The delta-F508 mutation was investigated in 39 index cases with cystic fibrosis (CF) using PCR-mediated site-directed mutagenesis. Eight patients were delta-F508 homozygous, 16 were delta-F508/unknown mutation compound heterozygous and 15 had unknown mutations in both alleles. Thus, delta-F508 was present in 41% of CF chromosomes and this frequency is lower than the observed among Northern European and North American Caucasians (70%), Southern Europe populations (50%) and Northern Mexico (59.1%). Age at present, age of onset of clinical data and age at diagnosis were lower in the group of delta-F508 homozygous, although the difference was not statistically significant.
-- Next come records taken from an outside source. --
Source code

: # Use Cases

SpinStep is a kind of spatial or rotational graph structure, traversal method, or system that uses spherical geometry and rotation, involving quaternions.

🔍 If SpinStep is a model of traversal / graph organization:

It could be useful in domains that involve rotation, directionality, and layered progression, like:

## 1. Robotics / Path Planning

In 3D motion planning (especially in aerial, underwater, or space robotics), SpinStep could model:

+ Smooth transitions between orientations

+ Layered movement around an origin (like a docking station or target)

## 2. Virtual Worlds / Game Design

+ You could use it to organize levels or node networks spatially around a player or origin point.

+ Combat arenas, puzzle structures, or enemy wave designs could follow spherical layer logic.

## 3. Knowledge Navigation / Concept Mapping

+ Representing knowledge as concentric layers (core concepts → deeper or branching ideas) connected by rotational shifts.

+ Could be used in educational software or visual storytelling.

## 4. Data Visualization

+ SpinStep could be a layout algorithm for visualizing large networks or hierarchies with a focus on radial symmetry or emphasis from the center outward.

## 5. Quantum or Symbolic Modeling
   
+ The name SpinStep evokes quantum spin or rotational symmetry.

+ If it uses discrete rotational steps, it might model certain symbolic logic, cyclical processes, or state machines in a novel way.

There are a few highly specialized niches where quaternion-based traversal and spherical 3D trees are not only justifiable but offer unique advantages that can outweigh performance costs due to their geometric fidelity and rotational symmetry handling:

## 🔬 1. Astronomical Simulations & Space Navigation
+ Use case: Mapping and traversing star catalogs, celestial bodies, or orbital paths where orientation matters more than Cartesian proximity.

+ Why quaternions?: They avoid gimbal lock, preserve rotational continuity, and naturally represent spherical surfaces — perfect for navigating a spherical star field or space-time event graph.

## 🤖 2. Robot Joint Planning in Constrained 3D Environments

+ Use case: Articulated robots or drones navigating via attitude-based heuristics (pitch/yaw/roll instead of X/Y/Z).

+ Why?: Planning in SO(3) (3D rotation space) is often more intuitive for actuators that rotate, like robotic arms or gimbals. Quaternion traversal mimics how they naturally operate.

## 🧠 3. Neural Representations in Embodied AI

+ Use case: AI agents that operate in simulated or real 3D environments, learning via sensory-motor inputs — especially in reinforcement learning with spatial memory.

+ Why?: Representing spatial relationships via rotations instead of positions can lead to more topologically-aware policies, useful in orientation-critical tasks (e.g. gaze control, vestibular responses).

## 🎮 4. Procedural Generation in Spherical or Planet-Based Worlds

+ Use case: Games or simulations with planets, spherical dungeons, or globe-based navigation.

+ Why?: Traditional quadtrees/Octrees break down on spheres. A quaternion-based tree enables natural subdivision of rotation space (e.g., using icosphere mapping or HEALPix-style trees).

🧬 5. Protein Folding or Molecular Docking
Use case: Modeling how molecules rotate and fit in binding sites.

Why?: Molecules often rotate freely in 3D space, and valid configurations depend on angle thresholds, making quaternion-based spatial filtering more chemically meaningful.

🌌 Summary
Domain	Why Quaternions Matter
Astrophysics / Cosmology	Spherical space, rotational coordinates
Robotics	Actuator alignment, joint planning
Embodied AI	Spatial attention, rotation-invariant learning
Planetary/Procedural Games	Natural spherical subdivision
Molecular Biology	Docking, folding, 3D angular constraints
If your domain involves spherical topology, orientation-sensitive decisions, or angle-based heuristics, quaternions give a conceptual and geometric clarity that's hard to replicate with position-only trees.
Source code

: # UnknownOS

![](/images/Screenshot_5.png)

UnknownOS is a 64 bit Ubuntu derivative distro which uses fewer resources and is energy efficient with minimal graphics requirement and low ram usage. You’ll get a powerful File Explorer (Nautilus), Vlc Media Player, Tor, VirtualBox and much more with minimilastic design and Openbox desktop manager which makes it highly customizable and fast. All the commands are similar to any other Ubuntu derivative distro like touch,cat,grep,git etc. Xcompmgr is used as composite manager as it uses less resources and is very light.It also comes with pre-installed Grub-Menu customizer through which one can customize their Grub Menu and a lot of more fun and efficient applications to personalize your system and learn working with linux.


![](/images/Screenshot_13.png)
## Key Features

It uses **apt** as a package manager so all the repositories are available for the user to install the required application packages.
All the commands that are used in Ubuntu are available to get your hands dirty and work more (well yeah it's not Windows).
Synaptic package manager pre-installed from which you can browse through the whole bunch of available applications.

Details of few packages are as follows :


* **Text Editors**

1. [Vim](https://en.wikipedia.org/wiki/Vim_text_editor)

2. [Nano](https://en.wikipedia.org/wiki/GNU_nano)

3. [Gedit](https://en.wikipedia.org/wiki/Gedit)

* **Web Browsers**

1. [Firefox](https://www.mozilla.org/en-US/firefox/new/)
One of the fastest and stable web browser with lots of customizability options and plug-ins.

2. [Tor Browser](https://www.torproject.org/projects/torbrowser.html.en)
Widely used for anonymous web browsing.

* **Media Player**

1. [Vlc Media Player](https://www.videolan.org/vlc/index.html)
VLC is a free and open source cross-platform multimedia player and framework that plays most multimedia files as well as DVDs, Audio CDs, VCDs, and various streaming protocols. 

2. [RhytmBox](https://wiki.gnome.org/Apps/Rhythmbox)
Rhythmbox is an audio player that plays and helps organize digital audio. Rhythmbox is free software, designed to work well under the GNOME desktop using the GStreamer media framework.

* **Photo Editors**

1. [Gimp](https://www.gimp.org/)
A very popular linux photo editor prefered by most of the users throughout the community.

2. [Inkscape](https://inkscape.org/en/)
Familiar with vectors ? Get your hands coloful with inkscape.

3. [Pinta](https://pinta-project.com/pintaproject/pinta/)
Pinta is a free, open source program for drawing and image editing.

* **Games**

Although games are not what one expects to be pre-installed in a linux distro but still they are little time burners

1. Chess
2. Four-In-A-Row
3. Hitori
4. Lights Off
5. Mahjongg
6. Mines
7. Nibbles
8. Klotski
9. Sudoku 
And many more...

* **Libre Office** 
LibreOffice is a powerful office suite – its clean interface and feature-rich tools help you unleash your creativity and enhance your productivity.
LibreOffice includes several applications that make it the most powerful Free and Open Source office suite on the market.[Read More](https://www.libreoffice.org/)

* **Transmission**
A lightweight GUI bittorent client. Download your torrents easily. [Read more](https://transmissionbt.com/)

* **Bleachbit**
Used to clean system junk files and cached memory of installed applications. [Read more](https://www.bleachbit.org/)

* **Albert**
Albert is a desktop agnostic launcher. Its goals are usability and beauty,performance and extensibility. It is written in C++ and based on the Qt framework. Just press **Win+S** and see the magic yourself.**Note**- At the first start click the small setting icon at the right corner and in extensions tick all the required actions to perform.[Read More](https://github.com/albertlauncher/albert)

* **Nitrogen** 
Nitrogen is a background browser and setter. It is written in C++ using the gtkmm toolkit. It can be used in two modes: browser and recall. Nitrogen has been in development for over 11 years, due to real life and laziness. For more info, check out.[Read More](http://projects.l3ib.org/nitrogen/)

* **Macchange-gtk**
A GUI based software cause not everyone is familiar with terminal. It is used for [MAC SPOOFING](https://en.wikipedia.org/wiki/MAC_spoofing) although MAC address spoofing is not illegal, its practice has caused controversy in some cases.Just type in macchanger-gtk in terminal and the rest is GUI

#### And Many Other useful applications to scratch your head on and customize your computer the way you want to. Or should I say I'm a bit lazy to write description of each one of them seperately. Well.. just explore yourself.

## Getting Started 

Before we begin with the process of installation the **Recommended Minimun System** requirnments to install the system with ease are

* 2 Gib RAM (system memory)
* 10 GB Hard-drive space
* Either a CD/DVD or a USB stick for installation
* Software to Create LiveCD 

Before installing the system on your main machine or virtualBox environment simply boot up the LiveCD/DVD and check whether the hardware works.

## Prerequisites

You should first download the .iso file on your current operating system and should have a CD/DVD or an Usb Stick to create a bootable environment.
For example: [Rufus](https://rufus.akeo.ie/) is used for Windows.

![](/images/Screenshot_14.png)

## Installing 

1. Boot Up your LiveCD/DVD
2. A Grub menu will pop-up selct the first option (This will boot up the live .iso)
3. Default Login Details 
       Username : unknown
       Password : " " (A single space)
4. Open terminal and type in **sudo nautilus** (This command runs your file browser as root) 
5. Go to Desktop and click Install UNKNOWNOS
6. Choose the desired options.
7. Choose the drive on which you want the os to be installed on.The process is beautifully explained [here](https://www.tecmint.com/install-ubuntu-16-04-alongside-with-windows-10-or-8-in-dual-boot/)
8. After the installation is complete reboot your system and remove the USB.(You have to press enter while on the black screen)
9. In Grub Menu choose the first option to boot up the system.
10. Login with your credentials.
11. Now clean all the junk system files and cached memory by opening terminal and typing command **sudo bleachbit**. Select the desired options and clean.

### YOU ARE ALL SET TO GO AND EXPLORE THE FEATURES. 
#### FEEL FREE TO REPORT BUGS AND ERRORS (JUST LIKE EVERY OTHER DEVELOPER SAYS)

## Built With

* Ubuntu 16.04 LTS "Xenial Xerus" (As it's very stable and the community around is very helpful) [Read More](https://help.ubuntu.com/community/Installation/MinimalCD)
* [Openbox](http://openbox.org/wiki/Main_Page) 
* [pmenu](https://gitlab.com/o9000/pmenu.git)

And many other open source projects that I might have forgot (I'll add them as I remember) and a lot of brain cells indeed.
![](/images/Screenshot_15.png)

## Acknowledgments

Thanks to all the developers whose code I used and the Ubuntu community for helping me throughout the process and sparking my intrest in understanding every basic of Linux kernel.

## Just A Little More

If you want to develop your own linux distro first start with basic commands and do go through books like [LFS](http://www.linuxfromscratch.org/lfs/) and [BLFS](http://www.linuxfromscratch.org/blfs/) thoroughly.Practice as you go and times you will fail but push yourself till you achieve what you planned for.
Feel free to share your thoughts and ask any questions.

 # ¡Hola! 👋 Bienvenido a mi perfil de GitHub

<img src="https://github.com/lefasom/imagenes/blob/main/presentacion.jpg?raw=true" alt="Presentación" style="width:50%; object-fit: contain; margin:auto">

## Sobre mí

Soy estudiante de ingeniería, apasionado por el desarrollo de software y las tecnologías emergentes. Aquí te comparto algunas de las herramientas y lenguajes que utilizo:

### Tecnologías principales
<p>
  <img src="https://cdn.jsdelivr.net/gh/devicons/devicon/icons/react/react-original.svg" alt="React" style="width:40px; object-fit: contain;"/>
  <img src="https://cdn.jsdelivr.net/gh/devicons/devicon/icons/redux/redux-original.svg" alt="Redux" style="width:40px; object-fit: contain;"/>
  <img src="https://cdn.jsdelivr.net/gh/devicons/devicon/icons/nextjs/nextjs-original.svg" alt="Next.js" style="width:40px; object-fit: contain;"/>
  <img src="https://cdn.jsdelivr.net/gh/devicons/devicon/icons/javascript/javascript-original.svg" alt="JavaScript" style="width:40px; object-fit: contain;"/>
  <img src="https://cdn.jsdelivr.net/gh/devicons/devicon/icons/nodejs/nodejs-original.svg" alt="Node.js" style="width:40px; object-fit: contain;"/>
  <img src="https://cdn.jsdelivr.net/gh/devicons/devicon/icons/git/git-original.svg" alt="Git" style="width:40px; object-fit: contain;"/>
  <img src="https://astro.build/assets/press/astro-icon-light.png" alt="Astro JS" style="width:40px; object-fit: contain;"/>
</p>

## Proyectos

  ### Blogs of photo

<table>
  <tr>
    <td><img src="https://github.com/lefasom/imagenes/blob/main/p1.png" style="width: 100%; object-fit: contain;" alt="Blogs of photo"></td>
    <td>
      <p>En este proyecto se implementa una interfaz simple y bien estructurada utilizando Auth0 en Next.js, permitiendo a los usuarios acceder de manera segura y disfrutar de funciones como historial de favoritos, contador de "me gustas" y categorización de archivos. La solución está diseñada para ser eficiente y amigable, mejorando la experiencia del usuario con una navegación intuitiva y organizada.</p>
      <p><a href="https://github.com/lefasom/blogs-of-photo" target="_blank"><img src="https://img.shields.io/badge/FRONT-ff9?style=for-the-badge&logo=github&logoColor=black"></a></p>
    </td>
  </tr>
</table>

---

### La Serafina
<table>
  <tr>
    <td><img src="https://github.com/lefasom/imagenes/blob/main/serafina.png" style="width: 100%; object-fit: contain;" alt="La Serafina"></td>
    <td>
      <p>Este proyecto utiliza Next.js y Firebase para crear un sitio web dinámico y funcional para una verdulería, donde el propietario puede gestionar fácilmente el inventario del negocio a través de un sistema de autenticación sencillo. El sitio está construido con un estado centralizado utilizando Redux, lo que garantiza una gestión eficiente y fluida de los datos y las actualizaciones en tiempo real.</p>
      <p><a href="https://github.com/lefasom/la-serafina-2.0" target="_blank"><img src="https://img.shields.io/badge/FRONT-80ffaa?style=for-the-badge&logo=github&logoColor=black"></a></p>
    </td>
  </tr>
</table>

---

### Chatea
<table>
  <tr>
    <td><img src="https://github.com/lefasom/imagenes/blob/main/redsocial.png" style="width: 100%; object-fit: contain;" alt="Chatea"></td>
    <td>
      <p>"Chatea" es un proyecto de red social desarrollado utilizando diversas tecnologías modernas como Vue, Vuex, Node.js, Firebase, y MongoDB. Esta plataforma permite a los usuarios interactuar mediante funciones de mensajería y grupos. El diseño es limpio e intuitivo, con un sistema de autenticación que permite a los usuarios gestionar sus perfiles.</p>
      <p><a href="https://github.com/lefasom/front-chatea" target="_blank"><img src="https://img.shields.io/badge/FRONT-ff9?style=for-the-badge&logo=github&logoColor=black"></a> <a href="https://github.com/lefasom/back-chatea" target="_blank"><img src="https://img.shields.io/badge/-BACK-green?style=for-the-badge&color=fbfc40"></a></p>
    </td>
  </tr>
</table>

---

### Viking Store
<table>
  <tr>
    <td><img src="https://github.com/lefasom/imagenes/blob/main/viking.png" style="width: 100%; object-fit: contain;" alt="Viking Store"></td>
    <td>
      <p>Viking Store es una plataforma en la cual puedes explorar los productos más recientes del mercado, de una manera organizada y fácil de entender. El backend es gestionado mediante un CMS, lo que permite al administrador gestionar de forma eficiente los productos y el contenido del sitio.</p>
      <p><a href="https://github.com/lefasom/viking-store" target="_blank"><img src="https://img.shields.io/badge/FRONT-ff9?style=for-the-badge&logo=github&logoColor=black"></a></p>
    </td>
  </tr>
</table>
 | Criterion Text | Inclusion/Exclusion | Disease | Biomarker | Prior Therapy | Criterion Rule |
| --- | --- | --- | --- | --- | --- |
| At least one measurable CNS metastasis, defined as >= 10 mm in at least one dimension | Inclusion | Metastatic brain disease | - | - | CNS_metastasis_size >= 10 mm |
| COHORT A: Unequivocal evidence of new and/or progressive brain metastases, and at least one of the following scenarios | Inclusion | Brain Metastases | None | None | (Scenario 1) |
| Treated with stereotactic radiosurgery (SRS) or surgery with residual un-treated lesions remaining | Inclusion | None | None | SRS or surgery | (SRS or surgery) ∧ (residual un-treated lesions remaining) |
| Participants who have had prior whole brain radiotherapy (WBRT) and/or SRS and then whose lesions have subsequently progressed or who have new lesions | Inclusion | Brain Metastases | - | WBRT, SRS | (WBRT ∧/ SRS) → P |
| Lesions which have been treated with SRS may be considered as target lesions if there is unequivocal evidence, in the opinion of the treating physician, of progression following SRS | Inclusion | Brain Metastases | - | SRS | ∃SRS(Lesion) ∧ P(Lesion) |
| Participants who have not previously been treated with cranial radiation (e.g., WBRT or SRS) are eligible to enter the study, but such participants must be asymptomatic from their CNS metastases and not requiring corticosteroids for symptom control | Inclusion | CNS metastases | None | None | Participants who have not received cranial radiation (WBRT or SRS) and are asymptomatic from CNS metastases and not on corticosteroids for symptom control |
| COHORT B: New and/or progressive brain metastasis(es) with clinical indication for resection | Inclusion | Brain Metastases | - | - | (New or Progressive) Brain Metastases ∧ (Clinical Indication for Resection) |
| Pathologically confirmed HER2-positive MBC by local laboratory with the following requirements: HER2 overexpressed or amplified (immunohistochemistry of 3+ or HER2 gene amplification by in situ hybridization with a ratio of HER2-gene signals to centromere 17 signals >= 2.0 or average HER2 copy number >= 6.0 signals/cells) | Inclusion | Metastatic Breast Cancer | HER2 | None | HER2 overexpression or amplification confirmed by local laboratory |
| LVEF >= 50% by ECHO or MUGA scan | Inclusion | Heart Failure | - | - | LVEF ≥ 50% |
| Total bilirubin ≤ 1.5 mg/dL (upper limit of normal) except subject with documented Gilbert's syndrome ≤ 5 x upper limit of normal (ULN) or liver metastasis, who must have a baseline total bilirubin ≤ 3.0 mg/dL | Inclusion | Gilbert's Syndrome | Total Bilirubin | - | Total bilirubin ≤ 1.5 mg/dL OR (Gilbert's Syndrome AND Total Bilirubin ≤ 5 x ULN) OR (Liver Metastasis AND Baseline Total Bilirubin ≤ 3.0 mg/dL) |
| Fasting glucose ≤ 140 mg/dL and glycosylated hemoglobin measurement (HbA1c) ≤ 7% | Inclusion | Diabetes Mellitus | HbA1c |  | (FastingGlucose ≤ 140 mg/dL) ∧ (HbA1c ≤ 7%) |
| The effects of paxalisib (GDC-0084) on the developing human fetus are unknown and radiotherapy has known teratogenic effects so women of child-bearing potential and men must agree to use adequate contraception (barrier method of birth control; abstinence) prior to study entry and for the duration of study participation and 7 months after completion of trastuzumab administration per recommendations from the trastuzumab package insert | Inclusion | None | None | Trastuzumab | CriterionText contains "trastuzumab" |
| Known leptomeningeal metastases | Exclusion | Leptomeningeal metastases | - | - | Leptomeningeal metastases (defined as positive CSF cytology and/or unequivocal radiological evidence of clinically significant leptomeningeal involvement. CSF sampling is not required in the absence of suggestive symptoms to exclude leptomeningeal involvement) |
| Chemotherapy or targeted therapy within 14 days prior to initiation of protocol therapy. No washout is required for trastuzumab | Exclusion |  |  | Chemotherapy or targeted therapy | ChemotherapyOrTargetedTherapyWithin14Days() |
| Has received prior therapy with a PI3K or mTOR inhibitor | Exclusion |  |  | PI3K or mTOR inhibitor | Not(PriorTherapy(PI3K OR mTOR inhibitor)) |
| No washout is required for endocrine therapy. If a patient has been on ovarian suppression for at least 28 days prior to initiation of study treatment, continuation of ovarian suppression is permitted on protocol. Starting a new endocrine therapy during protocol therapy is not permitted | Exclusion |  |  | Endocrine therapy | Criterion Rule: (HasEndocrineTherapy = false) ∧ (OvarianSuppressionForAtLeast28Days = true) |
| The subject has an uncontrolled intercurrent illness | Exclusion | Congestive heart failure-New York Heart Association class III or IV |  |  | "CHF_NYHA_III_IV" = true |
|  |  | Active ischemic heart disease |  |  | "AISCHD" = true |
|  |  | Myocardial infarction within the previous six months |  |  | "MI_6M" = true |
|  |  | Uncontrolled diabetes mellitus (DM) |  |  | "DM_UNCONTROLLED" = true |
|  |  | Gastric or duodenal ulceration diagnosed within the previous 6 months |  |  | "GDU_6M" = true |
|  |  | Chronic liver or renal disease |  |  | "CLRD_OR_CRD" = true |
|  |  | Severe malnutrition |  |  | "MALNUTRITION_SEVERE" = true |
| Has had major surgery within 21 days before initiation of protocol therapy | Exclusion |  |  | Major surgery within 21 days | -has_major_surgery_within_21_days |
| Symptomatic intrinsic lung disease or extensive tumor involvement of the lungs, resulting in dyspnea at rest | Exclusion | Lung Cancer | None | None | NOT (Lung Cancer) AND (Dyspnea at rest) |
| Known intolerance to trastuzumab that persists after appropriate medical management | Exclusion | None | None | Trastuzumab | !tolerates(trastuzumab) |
In this same group growth deficiency was more frequent than in the others. Among 84 brothers, 25 (28.9%) were affected. Pedigrees analysis showed that among 782 cousins, two were affected and in two families, other relatives born to non consanguineous parents had CF. These data suggest that, probably, the disease and heterozygous frequencies do not differ from the reported in Caucasians (1/2500 and 1/25 respectively). The low frequency of delta-F508 mutation could be due to the small size of the sample but it can also be explained by the heterogeneous genetic composition of the population living in Mexico or because a number of delta-F508 homozygous patients die at early ages without being diagnosed.